» **WHAT YOU HAVE TO DO**: Filter out every line below that lacks "commits", and copy the rest.

» **INFORMATION**:
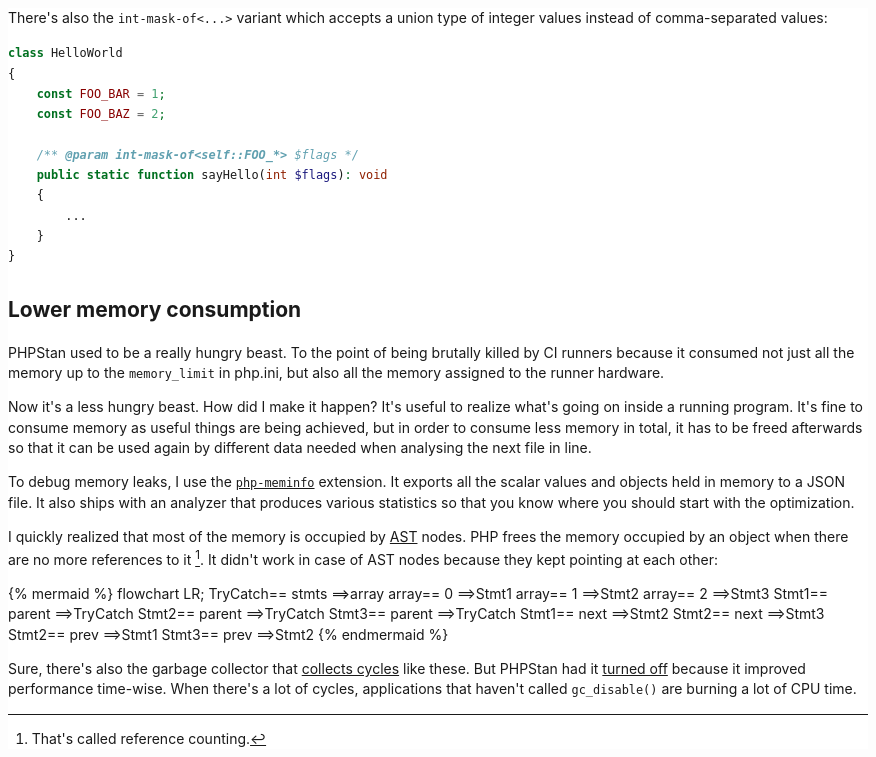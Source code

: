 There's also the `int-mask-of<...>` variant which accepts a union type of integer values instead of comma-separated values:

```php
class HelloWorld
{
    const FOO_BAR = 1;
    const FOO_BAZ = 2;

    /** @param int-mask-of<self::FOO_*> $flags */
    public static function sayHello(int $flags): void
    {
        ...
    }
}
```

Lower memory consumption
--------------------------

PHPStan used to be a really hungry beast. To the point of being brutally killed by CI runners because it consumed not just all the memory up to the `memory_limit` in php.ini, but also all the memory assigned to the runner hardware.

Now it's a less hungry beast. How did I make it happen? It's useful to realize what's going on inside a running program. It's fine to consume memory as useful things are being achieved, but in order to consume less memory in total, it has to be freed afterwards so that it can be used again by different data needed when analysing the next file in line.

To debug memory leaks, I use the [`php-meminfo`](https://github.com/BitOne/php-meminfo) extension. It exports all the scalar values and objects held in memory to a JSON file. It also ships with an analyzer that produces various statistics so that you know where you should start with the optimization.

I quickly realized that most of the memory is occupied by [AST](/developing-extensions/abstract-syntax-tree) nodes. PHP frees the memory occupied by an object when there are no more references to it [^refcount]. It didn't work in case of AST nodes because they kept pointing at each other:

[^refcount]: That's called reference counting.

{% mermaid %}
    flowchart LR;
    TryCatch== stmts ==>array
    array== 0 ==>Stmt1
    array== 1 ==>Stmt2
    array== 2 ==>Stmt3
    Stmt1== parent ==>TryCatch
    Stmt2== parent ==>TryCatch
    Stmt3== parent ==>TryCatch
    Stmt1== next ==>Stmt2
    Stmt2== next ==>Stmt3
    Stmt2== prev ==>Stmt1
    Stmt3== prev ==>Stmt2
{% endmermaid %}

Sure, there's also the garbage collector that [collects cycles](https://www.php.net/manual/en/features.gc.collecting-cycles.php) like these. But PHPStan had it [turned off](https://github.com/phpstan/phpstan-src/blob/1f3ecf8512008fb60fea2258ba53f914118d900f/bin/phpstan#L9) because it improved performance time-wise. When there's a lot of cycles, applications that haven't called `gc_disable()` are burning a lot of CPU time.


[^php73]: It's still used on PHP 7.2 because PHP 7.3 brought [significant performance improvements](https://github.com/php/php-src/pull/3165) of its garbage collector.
---
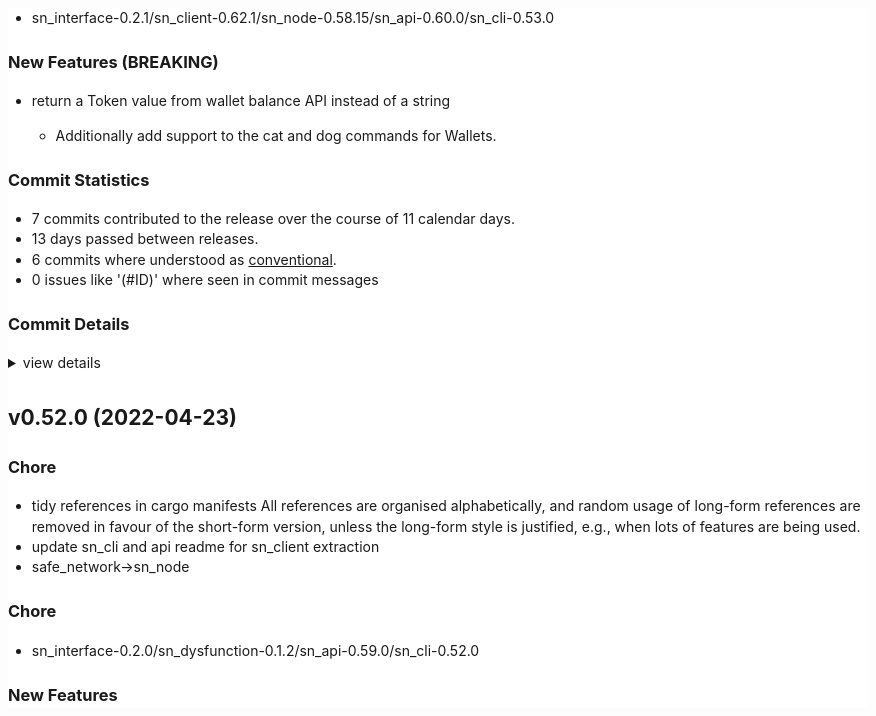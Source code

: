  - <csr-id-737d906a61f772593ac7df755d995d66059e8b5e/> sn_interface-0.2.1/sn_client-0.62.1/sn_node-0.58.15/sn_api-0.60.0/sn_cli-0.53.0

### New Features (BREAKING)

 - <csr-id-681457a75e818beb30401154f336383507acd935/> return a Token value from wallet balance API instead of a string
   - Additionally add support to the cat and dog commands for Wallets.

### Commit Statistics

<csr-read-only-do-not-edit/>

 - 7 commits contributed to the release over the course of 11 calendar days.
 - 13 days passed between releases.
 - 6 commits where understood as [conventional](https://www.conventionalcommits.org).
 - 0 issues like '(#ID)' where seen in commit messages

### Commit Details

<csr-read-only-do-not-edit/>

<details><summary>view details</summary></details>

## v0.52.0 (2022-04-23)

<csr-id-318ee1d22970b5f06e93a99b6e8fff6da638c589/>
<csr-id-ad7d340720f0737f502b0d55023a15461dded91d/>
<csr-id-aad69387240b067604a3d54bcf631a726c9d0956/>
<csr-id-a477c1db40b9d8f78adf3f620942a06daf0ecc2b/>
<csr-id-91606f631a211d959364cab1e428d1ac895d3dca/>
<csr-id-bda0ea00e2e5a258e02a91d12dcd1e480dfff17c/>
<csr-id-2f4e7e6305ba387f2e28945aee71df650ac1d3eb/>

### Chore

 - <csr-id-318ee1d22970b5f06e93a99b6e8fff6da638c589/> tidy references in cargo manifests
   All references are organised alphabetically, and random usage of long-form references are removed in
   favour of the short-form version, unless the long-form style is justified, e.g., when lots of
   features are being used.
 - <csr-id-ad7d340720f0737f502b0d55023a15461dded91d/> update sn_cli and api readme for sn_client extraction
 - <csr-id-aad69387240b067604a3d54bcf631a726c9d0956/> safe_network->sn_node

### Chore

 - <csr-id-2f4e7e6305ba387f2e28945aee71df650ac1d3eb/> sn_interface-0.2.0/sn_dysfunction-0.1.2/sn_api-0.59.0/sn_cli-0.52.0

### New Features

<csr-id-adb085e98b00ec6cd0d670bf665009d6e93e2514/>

» **RESULT**:
 - 7 commits contributed to the release over the course of 11 calendar days.
 - 6 commits where understood as [conventional](https://www.conventionalcommits.org).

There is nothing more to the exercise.